Quick & Easy Ground Beef Fajitas

Two flour tortillas hold seasoned ground beef, bell peppers, onions, lettuce, salsa, cheese and sour cream.Hubby and I enjoy fajitas and tacos. I’ve made chicken fajitas from scratch a few times and we always enjoy it.

But I’ll fess up right now: if I only have ground beef, I use a mix every single time. Why? It’s quick and easy and I find that ground beef needs a lot of TLC when working with it — the mixes do the trick nicely. Chicken, you can marinade and infuse all kinds of flavour into it fairly easily, but ground beef always seems to need a lot of work. And tonight, I just didn’t have it in me to do all that work! Haha.

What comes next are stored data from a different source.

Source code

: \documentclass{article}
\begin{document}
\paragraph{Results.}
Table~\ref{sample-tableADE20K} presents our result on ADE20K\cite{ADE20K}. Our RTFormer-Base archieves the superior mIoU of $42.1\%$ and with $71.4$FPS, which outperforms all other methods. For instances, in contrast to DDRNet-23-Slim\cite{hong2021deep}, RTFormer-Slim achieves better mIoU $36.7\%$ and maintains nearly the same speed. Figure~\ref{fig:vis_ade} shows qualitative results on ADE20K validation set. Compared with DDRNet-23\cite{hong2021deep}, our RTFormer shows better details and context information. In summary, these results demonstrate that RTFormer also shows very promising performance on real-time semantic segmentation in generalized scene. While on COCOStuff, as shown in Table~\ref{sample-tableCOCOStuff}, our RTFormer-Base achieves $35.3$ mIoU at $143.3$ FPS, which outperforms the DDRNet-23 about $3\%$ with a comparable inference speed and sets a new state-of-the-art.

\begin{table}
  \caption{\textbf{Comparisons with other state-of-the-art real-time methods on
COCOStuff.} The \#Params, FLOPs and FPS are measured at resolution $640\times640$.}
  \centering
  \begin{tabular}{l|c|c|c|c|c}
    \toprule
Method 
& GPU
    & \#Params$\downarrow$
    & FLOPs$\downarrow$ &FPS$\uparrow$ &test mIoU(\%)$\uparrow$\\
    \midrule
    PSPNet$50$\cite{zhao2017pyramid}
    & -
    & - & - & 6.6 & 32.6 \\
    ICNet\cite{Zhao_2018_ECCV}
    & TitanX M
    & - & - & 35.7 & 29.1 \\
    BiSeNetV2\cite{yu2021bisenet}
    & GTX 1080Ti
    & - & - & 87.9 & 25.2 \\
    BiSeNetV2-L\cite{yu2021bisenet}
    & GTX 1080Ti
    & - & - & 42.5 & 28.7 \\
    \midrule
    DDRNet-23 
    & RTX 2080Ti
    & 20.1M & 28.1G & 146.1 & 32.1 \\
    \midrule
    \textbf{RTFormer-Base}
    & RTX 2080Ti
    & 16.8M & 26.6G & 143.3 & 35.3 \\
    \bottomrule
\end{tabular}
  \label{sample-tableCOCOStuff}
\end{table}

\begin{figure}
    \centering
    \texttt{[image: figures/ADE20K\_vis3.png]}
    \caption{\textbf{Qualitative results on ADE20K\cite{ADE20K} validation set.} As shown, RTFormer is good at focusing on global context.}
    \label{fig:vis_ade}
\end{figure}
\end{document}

However, I have friends who only put seasoned meat and cheese in their fajitas or tacos. I can’t do that. I need a variety of colour, textures, temperatures and tastes in that little bundle of goodness!

So here’s what I do:

Ingredients

  • 2 lbs ground beef
  • 1 Tbsp oil (vegetable oil, olive oil, whatever you have in stock)
  • 3 medium sized bell peppers, all different colours
  • 1/2 large onion, cut into rings
  • Lawry’s seasoning salt
  • freshly ground black pepper
  • 2 packets fajita mix of your choosing
  • 1/2 cup water
  • 1 package soft tortilla shells
  • 1 cup shredded iceberg lettuce
  • shredded cheese of your choosing
  • light sour cream
  • your favourite salsa

Method

  1. Over a medium heat, brown the ground beef. Once cooked through, drain in a colander and set aside.
  2. In a wok, heat the oil on a medium heat. Once hot, add the peppers and onion. Sprinkle on a few dashes of seasoning salt and pepper to taste. Cook for a few minutes until onions are  just starting to soften, but peppers still have a bit of crispness to them. Remove from heat and place in serving bowl.
  3. Over a medium heat, pour in the drained meat into a pan, the fajita mix and the water. Cook according to the instructions on the packet, but it will generally only need a few minutes, stirring to coat all the meat fully. Remove from heat and transfer to serving dish.
  4. Again, over medium heat, place a soft tortilla into a non-stick pan for a minute or so, just until the one side browns slightly. Then flip over and repeat for the other side. Remove and transfer to plate, repeating for all tortilla shells. Alternately, you can do these on an indoor grill for a minute if you prefer grill marks on yours, or you can warm them in the  microwave, as the instructions on the package allow (or in the oven) for heating.
  5. Have each person load the tortilla shells up how they prefer. (I prefer mine layered: sour cream, cheese, meat, onions & peppers, lettuce and then salsa.)

Easy peasy. You can add other condiments if you like, such as diced tomatoes and chopped green onion, guacamole, hot sauce, etc.